The girl smack-dab in the middle of all this unprecedented Bulldog success, the emotional cog making sure these teams roll, the spitfire who backs down from nothing and no one, she’s surprised?
“It’s unexplainable,” said Robinson, whose on-pitch presence looms far bigger than the forward’s 5-foot-2 frame might suggest. “I really have no words for it.”
Maybe she has a point. The recent accomplishments would have been hard to see coming, even for someone so integral in making them real.
After all, no Hemet girls team in history had won a CIF title until the 2010 volleyball team did it.
And, as far as coach Craig Dwinnell knows, this year’s girls soccer team — which features seven volleyball players — is the first in program history to earn a top seed entering the CIF playoffs.
Following a first-round bye, Hemet (20-2-2, 10-0 in Mountain Pass League) opens postseason play on Feb. 22 against the winner of the Garden Grove-Duarte opening-round match.
The Bulldogs will have had to wait 13 days between matches, nearly an eternity for a young athlete who’s been hankering hard to take one last shot at the playoffs.
“I cannot wait to get into CIF and see how these girls handle it, because I have so much faith in them,” said Robinson, who enters the postseason with 23 goals and 16 assists.
Robinson, who scored 29 goals last season, has embraced the role of facilitator, feeding forward Krista Haddock, a freshman who’s put the ball in the net 26 times. Fellow freshman Nola Prickett has scored 23 goals from the midfield.
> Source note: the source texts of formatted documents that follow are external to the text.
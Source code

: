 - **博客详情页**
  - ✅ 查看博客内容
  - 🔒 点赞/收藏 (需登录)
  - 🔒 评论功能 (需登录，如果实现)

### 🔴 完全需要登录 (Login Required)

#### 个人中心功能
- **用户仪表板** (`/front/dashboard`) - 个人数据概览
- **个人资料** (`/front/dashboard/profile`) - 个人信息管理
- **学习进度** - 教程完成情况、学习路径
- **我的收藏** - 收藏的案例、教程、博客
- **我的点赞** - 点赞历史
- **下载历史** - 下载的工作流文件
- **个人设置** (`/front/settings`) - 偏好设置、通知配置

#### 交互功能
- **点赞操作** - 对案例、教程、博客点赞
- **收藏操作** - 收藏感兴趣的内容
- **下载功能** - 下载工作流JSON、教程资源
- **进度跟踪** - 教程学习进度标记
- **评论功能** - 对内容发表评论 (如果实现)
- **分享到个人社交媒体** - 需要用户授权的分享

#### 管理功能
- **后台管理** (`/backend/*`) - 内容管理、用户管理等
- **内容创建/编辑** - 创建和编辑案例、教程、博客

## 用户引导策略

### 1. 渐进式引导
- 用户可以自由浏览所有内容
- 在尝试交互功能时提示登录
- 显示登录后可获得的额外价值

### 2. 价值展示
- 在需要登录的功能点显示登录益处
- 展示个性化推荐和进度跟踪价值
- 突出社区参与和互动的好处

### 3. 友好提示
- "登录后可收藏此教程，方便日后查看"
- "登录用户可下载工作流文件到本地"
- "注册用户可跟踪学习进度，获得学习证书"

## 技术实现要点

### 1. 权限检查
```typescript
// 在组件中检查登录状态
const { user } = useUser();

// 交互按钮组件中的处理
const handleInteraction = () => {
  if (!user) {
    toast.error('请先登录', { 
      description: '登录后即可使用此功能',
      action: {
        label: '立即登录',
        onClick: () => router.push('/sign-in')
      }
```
“We can definitely take it this year,” Robinson added. “We are more than capable.”
If the Bulldogs pull it off, it’ll give Robinson a third CIF championship in the matter of two seasons, and a fine final chapter to a soccer career. After much deliberation, Robinson chose to continue to play volleyball, which meant giving up soccer, the game she’s played since she was 5, because in college the two sports’ seasons coincide.
Robinson has signed on to play at North Idaho College, a competitive junior college where she’ll partake in the pre-veterinary program and continue her education as a libero, the position she’s played for only three years.
She actually began her high school soccer career as a midfielder, before Dwinnell put his most aggressive player in position to really go on the attack.
“She’s quite a spirit, very feisty,” San Jacinto girls soccer coach Walter Guzman said. “In fact, that competitiveness is what makes her good — plus, she’s really fast.”
Robinson’s always been swift, but she hasn’t always been so bold.
“I used to be a really timid player,” Robinson said. “I was super-timid. I didn’t like contact at all.
“Not until one coach (Jose Leyva) forced me to be aggressive because I was so small. I had to make an impact on players. I had to be the first one to, you know, push them around a little. Or else they would take advantage of me.”
“Rosie is a beast out there,” Prickett said. “She’s awesome.”
And she’s of the mind to make sure her teammates stay in step.
“She just wants to win,” Dwinnell said. “She’s won two CIF champions in volleyball, she knows what it means to win and she wants to win.”